We can deduplicate the contiguous characters in a string with:
def deduplicate(string, char):
return char.join([substring for substring in string.strip().split(char) if substring])
E.g.
>>> s = 'this is an irritating string with random spacing .'
>>> deduplicate(s)
'this is an irritating string with random spacing .'
On the command line there is a squeeze option for tr:
$ tr -s " " < file
Is there a squeeze function in Python's string?
What is the fastest way to deduplicate contiguous characters in string in Python?
Please note that the character to be deduplicated should be any ascii/unicode character and not just \s / whitespace. (It's fine to have 2 sub-answers for ascii and unicode.
解决方案
First of all, your deduplicate function is actually really fast. But there can be some improvements made to make it even faster. I have lambdaized your function and called it org_deduplicate (below). Now for some time tests (using iPython's %timeit):
s = 'this is an irritating string with random spacing .'
org_deduplicate = lambda s,c: c.join([substring for substring in s.strip().split(c) if substring])
%timeit org_deduplicate(s,' ')
100000 loops, best of 3: 3.59 µs per loop
but the strip really isn't necessary and may even give you unexpected results (if you are not deduplicating whitespace) so we can try:
org_deduplicate2 = lambda s,c: c.join(substring for substring in s.split(c) if substring)
%timeit org_deduplicate2(s,' ')
100000 loops, best of 3: 3.4 µs per loop
which speeds things up by a tiny bit but its not all that impressive.

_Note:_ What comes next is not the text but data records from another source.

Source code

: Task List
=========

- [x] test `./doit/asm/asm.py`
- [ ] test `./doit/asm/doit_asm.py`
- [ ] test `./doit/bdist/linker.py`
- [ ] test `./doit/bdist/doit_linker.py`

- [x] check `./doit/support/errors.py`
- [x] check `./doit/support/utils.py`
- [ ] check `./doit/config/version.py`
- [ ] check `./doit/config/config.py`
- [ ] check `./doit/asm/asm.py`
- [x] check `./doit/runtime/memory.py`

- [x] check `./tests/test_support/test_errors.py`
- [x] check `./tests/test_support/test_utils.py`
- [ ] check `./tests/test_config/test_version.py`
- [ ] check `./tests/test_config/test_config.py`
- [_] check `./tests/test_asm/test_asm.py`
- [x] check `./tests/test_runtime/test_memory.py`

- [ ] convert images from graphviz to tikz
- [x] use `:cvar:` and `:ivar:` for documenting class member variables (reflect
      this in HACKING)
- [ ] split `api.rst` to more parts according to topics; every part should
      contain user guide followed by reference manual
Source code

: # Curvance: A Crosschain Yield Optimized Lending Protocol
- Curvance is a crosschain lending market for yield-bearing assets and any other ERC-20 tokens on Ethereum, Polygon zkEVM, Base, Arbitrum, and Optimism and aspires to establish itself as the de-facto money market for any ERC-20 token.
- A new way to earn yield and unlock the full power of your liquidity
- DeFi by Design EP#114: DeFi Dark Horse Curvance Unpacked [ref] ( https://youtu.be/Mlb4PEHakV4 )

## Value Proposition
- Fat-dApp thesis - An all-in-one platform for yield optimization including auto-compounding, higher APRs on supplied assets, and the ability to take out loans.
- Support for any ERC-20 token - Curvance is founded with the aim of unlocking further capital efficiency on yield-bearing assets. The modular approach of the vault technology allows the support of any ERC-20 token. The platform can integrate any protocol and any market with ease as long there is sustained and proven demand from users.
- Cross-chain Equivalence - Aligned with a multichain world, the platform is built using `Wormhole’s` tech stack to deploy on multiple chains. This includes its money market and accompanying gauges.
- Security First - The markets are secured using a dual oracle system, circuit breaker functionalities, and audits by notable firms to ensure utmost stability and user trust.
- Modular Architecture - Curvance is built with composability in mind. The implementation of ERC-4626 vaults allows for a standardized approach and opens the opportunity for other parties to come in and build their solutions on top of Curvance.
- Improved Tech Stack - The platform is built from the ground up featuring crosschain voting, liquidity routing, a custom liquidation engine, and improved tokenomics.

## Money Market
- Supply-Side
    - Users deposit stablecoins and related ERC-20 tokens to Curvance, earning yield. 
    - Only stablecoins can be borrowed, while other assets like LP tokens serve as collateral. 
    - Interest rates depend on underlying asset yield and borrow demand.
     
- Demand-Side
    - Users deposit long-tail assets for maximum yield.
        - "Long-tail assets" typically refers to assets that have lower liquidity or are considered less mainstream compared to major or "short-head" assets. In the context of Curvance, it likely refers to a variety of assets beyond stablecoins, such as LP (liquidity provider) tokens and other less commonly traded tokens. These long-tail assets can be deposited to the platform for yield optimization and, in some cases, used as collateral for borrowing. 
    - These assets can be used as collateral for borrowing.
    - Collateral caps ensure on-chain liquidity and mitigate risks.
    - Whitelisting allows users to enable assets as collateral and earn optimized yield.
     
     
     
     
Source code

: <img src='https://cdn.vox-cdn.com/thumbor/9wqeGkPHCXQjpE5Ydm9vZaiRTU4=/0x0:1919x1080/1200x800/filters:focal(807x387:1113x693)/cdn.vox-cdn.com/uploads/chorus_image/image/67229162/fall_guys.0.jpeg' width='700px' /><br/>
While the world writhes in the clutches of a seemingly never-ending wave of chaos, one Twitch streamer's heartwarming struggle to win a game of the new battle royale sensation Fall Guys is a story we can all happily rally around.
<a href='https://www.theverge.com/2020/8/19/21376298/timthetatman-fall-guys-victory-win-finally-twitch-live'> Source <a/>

Lets try a different approach... regular expressions. These are also nice because they give you the flexibility to choose any regular expression as your "character" to deduplicate (not just a single char):
import re
re_deduplicate = lambda s,c: re.sub(r'(%s)(?:\1)+' %c, '\g<1>', s)
re_deduplicate2 = lambda s,c: c.join(re.split('%s+'%c,s))
%timeit re_deduplicate(s,' ')
100000 loops, best of 3: 13.8 µs per loop
%timeit re_deduplicate2(s,' ')
100000 loops, best of 3: 6.47 µs per loop
The second one is faster but neither are even close to your original function. It looks like regular string operations are quicker than re functions. What if we try zipping instead (use itertools.izip if working with Python 2):
zip_deduplicate = lambda s,c: ''.join(s1 for s1,s2 in zip(s,s[1:]) if s1!=c or s1!=s2)
%timeit zip_deduplicate(s,' ')
100000 loops, best of 3: 12.9 µs per loop
Still no improvement. The zip method makes too many substrings which makes doing ''.join slow. Ok one more try... what about str.replace called recursively:
def rec_deduplicate(s,c):
if s.find(c*2) != -1:
return rec_deduplicate(s.replace(c*2, c),c)
return s
%timeit rec_deduplicate(s,' ')
100000 loops, best of 3: 2.83 µs per loop
Not bad, that seems to be our winner. But just to be sure, lets try it against our original function with a really long input string:
s2 = s*100000
%timeit rec_deduplicate(s2,' ')
10 loops, best of 3: 64.6 ms per loop
%timeit org_deduplicate(s2,' ')
1 loop, best of 3: 209 ms per loop
Yup, it looks like it scales nicely. But lets try one more test, the recursive deduplicator only removes duplicate chars of length 2 each time it is called. So does it still do better with long duplicate chars:
s3 = 'this is an irritating string with random spacing .'
%timeit rec_deduplicate(s3,' ')
100000 loops, best of 3: 9.93 µs per loop
%timeit org_deduplicate(s3,' ')
100000 loops, best of 3: 8.99 µs per loop
It does lose some of its advantage when there are long strings of repeated characters to remove.
In summary, use your original function (with a few tweaks maybe) if your strings will have long substrings of repeating characters. Otherwise, the recursive version is fastest.